There are actually five main growing regions in Burgundy (from
north to south they are Chablis, Cote d’Or, Cote Chalonaise,
Maconnais, and Beaujolais), but for Pinot Noir enthusiasts, the
Cote d’Or (“coat door”) is the hallowed land. The name Cote
d’Or stands for the “Golden Slope” that extends south from
Dijon to Chagny. The gentle southeast facing slope captures
considerable sunlight from very long summer days. The best
vineyards are half-way up the slope, like meat in the middle of a
sandwich. The lower vineyards have too much clay in the soil
and the upper vineyards are too windy.
The Cote d’Or is divided into the Cote de Nuits in the north and
the Cote de Beaune in the south. The Cote de Nuits has 24
Grand Crus, 138 Premier Crus, and 462 producers. 90% of the
wine is red, 10% white. The Cote de Beaune has 8 Grand Crus,
228 Premier Crus, and 903 producers. 70% of production is
red, 30% white. The historic division is not due to differences in
the character of the wines. For example, Pommard, which is in
the Cote de Beaune, shares a commonality with Chambertin which is in the Cote de Nuits (both are rich, robust, rustic and require aging), and Chambolle-Musigny
in the Cote de Nuits has more in common with Volnay in the Cote de Beaune (both are softer, silkier).

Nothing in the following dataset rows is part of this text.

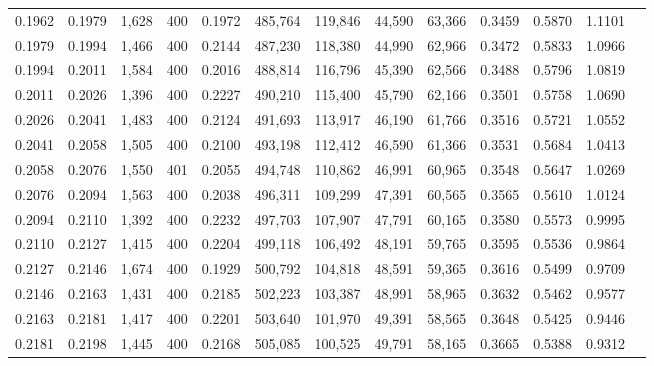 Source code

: \begin{tabular}{rrrrrrrrrrrrr}
0.1962 & 0.1979 &  1,628 &   400 &                                     0.1972 & 485,764 & 119,846 &  44,590 &  63,366 & 0.3459 & 0.5870 & 1.1101 \\
0.1979 & 0.1994 &  1,466 &   400 &                                     0.2144 & 487,230 & 118,380 &  44,990 &  62,966 & 0.3472 & 0.5833 & 1.0966 \\
0.1994 & 0.2011 &  1,584 &   400 &                                     0.2016 & 488,814 & 116,796 &  45,390 &  62,566 & 0.3488 & 0.5796 & 1.0819 \\
0.2011 & 0.2026 &  1,396 &   400 &                                     0.2227 & 490,210 & 115,400 &  45,790 &  62,166 & 0.3501 & 0.5758 & 1.0690 \\
0.2026 & 0.2041 &  1,483 &   400 &                                     0.2124 & 491,693 & 113,917 &  46,190 &  61,766 & 0.3516 & 0.5721 & 1.0552 \\
0.2041 & 0.2058 &  1,505 &   400 &                                     0.2100 & 493,198 & 112,412 &  46,590 &  61,366 & 0.3531 & 0.5684 & 1.0413 \\
0.2058 & 0.2076 &  1,550 &   401 &                                     0.2055 & 494,748 & 110,862 &  46,991 &  60,965 & 0.3548 & 0.5647 & 1.0269 \\
0.2076 & 0.2094 &  1,563 &   400 &                                     0.2038 & 496,311 & 109,299 &  47,391 &  60,565 & 0.3565 & 0.5610 & 1.0124 \\
0.2094 & 0.2110 &  1,392 &   400 &                                     0.2232 & 497,703 & 107,907 &  47,791 &  60,165 & 0.3580 & 0.5573 & 0.9995 \\
0.2110 & 0.2127 &  1,415 &   400 &                                     0.2204 & 499,118 & 106,492 &  48,191 &  59,765 & 0.3595 & 0.5536 & 0.9864 \\
0.2127 & 0.2146 &  1,674 &   400 &                                     0.1929 & 500,792 & 104,818 &  48,591 &  59,365 & 0.3616 & 0.5499 & 0.9709 \\
0.2146 & 0.2163 &  1,431 &   400 &                                     0.2185 & 502,223 & 103,387 &  48,991 &  58,965 & 0.3632 & 0.5462 & 0.9577 \\
0.2163 & 0.2181 &  1,417 &   400 &                                     0.2201 & 503,640 & 101,970 &  49,391 &  58,565 & 0.3648 & 0.5425 & 0.9446 \\
0.2181 & 0.2198 &  1,445 &   400 &                                     0.2168 & 505,085 & 100,525 &  49,791 &  58,165 & 0.3665 & 0.5388 & 0.9312 \\

\end{tabular}
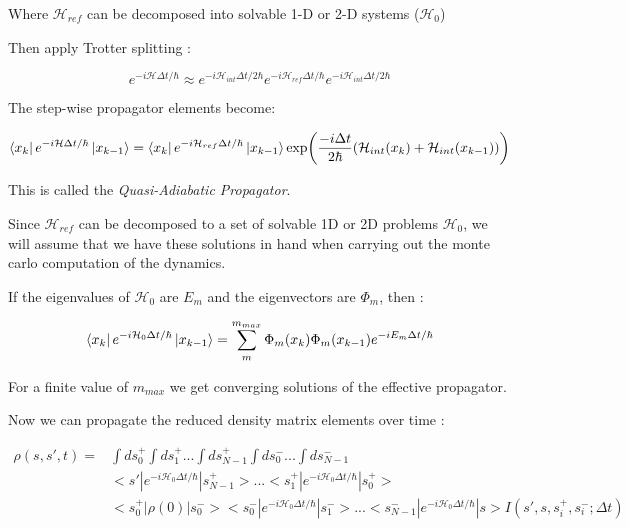 Where $\mathcal{H}_{ref}$ can be decomposed into solvable 1-D or 2-D systems ($\mathcal{H}_0$) 

Then apply Trotter splitting : 

\begin{equation}
e^{-i \mathcal{H} \Delta t /\hbar} \approx e^{-i\mathcal{H}_{int}\Delta t / 2\hbar}e^{-i\mathcal{H}_{ref}\Delta t / \hbar}e^{-i\mathcal{H}_{int}\Delta t / 2\hbar}
\end{equation}

The step-wise propagator elements become:

\begin{equation}
\bra{x_k}e^{-i \mathcal{H} \Delta t / \hbar} \ket{x_{k-1}} = \bra{x_k}e^{-i \mathcal{H}_{ref} \Delta t / \hbar}\ket{x_{k-1}}  \exp(\frac{-i \Delta t}{2 \hbar}(\mathcal{H}_{int}(x_k) + \mathcal{H}_{int}(x_{k-1})))
\end{equation}

This is called the \emph{Quasi-Adiabatic Propagator}.

Since $\mathcal{H}_{ref}$ can be decomposed to a set of solvable 1D or 2D problems $\mathcal{H}_0$, we will assume that we have these solutions in hand when carrying out the monte carlo computation of the dynamics.


If the eigenvalues of $\mathcal{H}_0$ are $E_m$ and the eigenvectors are $\Phi_m$, then :

\begin{equation}
\bra{x_k}e^{-i \mathcal{H}_{0} \Delta t / \hbar}\ket{x_{k-1}} = \sum_{m}^{m_{max}} \Phi_m (x_k) \Phi_m(x_{k-1}) e^{-iE_{m}\Delta t / \hbar}
\end{equation}

For a finite value of $m_{max}$ we get converging solutions of the effective propagator.

Now we can propagate the reduced density matrix elements over time :

\begin{equation}
\begin{split}
\rho(s, s', t) = & \int ds_0^{+} \int ds_1^{+} ... \int ds_{N-1}^{+} \int ds_{0}^{-} ... \int ds_{N-1}^{-} \\ &  <s'|e^{-i \mathscr{H}_{0} \Delta t / \hbar}|s_{N-1}^{+}> ... <s_1^{+}|e^{-i \mathscr{H}_{0} \Delta t / \hbar}|s_0^{+}> \\ & <s_0^{+}|\rho(0)|s_0^{-}> <s_0^{-}|e^{-i \mathscr{H}_{0} \Delta t / \hbar}|s_1^{-}> ...<s_{N-1}^{-}|e^{-i \mathscr{H}_{0} \Delta t / \hbar}|s>I(s', s, s_i^{+}, s_i^{-} ; \Delta t)
\end{split}
\end{equation}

In Burgundy there are two red grapes (Pinot Noir and Gamay) and three white (Chardonnay, Pinot
Blanc, and Pinot Beurot). Gamay may be included in Bourgogne wines from the Cote d’Or and is the
grape of Beaujolais.
In Burgundy, the land, not the producer is classified. Quality is based on geographic possibility, not
the quality in the bottle. In Bordeaux, in contrast, the chateaux names are brand names and the top
names are classified. In Burgundy, the appellations dictate the classification and labeling. The appellations
from lowest to highest: General (Bourgogne rouges and blancs from grapes grown anywhere in
Burgundy; 2/3 of Burgundy production); Regional (ie Cote de Nuits); Regional plus the word villages
(grapes from one or more designated villages, ie Cote de Nuits Villages); Villages (ie Pommard; there
are 8 villages in the Cote de Nuits and 20 in the Cote de Beaune; 20% of Burgundy production);
Premier Cru (label contains name of village and a vineyard with recognized official status; ie Vosne-
Romanee Les Suchots ; there are 426 Premier Cru vineyards in the Cote d’Or; 10% of Burgundy production);
and Grand Cru (a vineyard with recognized official status of the highest quality that need only
use the name of the vineyard since it is assumed you know where the vineyard is; ie La Tache; there
are 32 Grand Cru vineyards in the Cote d’Or; 1% of Burgundy production).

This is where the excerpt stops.